Which type of steel is best in your opinion


----------



## brianshaw (Dec 18, 2010)

For what purpose?


----------



## Seoul Food (Sep 17, 2018)

We were taught(which I don't know if it's accurate as I have had no need to verify it) that each has its own properties that are useful. So for me personally I have on hand a regular steel, a ceramic and a diamond. But if you can have only one I would probably go with the diamond. (The wide plank not the cheap coated type that rubs off) Ceramics are great but fragile and although this may be incorrect practice I may run my blade down a ceramic and then a regular steel for the magnetized purposes.


----------



## brianshaw (Dec 18, 2010)

For hard steel knives I’ll use a ceramic hone for “brush-up” instead of using a stone every time. And sometimes a gentle swipe on a smooth steel. But never a ribbed or textured steel.

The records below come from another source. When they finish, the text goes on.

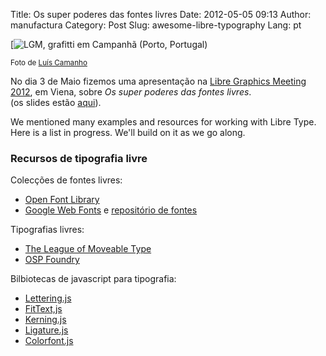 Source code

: Title: Os super poderes das fontes livres
Date: 2012-05-05 09:13
Author: manufactura
Category: Post
Slug: awesome-libre-typography
Lang: pt

[![]({filename}/media/DSC_0019-1024x768.jpg "LGM, grafitti em Campanhã (Porto, Portugal)")

<small>Foto de [Luís
Camanho](http://itsagoodlifeifyoudontweaken.tumblr.com)</small>

No dia 3 de Maio fizemos uma apresentação na [Libre Graphics Meeting
2012](http://libregraphicsmeeting.org/2012/ "Libre Graphics Meeting 2012"),
em Viena, sobre *Os super poderes das fontes livres*.  
(os slides estão
[aqui](http://manufacturaindependente.com/files/awesome-libre-type_lgm2012.zip "The Awesome things libre typography enables you to do, Manufactura Independente, LGM 2012")).

We mentioned many examples and resources for working with Libre Type.  
Here is a list in progress. We'll build on it as we go along.

### Recursos de tipografia livre

Colecções de fontes livres:

-   [Open Font Library](http://openfontlibrary.org "Open Font Library")
-   [Google Web
    Fonts](http://www.google.com/webfonts "Google Web Fonts") e
    [repositório de
    fontes](http://code.google.com/p/googlefontdirectory/ "Repositório Google Web Fonts")

Tipografias livres:

-   [The League of Moveable
    Type](http://www.theleagueofmoveabletype.com "The League of Moveable Type")
-   [OSP
    Foundry](http://ospublish.constantvzw.org/foundry "OSP Foundry")

Bilbiotecas de javascript para tipografia:

-   [Lettering.js](http://letteringjs.com "Lettering.js")
-   [FitText,js](http://fittextjs.com "FitText.js")
-   [Kerning.js](http://kerningjs.com "Kerning.js")
-   [Ligature.js](http://chipcullen.com/ligatures/ "Ligatures.js")
-   [Colorfont.js](http://manufacturaindependente.com/colorfont "Colorfont.js")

For German stainless and all carbon steel knives I’ll use a ribbed/textured steel as well as a ceramic hone with in between sharpening with stones.

I have no experience with diamond hones.


----------



## foodpump (Oct 10, 2005)

A diamond “steel” is an abrasive and will remove metal. To sharpen properly you need a bit of practice to get consi stent bevels.

A steel “steel” has been around for centuries. They don’t remove metal, and are best used for coarse grained steel knives . What they do is pull the curled over edge straight again. You can do this several times until the edge fatigues and breaks off, the you need to re establish your bevels again with abrasives.


----------



## Lotkid (May 17, 2019)

brianshaw said:


> For what purpose?


For the purpose you would use a steel for honing and straightening your blade


----------



## kitchenrestock (Sep 10, 2019)

Stainless steel is the type of knife-making steel and it is the best steel for knives that are resistant free. The extra benefit of using stainless steel is the inclusion of chromium and other alloying elements that increase corrosion resistance. Stainless steel knives have typically formed out of austenitic or martensitic stainless steels.


----------



## foodpump (Oct 10, 2005)

Oh geez....
Ultimate statements like this will bring out all the knife nuts and faux metallurgists and start another war....

Besides, the o.p. Wanted to know about _sharpening steels, _NOT knife steel. M'kay?


----------